### THE DATA
● ● ●
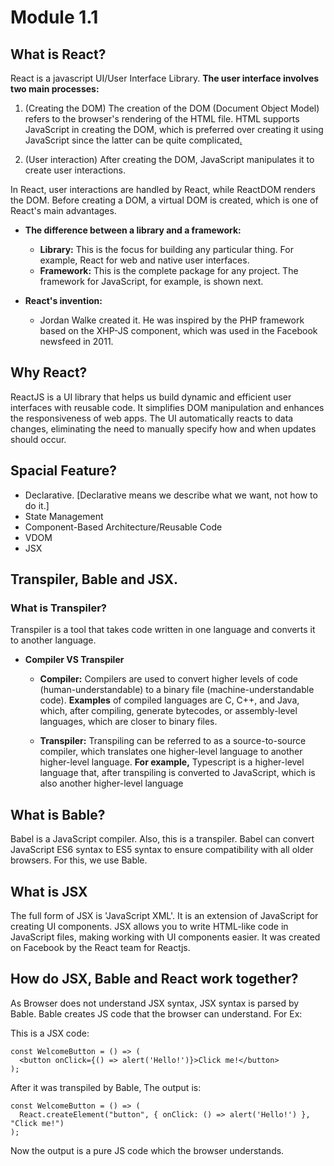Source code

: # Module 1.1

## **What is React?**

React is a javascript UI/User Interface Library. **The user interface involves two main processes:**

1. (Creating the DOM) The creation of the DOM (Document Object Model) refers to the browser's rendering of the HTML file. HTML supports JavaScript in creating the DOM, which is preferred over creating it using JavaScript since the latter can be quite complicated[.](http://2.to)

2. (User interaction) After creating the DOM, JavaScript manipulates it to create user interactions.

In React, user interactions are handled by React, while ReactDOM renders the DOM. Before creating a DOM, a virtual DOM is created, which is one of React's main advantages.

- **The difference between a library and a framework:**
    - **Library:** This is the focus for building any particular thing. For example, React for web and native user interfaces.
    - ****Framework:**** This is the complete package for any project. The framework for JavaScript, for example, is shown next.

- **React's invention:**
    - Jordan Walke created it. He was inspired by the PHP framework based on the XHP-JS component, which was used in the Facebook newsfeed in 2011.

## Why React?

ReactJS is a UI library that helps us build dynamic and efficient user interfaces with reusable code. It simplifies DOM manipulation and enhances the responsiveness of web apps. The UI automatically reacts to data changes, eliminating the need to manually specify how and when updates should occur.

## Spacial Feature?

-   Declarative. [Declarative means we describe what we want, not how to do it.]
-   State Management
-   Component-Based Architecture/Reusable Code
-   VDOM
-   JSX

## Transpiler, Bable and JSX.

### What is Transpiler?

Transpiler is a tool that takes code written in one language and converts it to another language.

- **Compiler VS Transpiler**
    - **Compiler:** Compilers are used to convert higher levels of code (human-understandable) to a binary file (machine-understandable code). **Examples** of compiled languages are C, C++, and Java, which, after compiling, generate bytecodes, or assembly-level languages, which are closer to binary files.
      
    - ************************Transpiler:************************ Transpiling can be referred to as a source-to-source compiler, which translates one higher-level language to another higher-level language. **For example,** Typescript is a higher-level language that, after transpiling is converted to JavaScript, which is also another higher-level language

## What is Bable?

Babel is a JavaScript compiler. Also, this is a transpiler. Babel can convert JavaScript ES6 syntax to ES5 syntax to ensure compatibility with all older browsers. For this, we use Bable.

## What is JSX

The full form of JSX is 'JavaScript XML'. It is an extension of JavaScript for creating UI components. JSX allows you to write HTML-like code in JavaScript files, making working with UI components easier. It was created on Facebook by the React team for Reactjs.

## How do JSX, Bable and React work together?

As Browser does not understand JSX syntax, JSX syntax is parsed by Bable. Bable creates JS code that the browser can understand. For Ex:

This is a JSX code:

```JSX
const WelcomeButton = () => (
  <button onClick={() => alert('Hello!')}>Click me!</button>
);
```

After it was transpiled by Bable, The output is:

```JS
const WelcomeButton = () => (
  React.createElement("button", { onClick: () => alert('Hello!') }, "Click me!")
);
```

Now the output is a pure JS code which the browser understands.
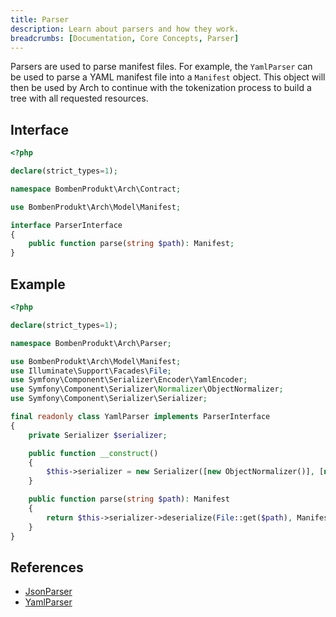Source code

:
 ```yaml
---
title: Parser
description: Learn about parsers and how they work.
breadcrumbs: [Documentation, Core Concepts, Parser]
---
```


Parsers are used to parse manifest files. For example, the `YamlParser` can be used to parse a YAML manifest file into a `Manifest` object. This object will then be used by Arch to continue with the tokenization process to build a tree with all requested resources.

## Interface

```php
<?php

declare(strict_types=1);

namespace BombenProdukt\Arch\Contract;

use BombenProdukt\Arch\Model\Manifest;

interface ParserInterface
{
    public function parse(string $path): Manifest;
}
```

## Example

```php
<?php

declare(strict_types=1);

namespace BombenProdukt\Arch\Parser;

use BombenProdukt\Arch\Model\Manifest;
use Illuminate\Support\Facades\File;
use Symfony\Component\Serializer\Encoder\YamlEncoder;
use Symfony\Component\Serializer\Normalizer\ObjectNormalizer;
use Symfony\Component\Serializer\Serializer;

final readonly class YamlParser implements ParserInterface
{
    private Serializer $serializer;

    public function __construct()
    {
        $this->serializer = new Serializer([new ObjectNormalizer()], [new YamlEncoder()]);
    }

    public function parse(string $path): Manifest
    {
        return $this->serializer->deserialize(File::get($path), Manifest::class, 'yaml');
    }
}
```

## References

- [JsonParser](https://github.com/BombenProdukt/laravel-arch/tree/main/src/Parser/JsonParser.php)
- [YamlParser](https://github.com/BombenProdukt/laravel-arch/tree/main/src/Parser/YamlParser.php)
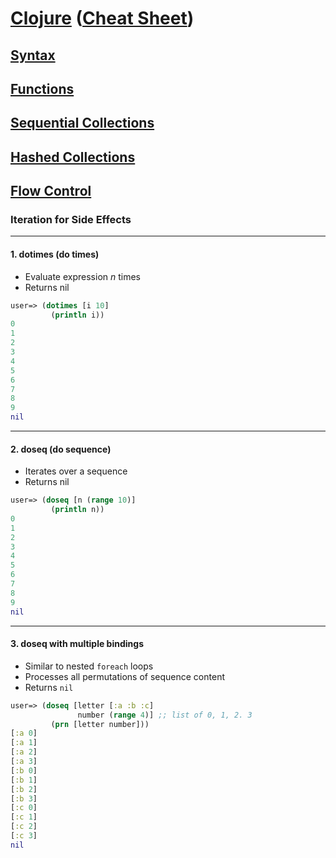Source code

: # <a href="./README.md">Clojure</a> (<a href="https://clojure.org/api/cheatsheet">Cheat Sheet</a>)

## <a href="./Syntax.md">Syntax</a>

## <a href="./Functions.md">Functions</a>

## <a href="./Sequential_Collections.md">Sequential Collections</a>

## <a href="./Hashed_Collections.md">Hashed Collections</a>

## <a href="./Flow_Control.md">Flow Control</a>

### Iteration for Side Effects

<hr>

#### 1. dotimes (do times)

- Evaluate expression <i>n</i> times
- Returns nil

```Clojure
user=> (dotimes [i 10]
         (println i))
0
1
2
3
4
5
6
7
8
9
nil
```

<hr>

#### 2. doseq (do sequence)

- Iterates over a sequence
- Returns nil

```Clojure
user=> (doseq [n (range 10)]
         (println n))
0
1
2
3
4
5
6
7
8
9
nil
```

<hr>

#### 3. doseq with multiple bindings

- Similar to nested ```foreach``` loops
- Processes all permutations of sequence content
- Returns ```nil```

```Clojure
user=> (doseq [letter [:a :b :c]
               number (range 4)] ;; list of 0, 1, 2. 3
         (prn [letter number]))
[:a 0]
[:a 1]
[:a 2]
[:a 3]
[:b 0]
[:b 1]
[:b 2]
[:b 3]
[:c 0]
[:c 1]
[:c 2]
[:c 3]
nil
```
● ● ●
### WORK TO COMPLETE
Each line above that includes "Symfony" counts once; state the total and nothing more.

### SOLUTION BELOW
3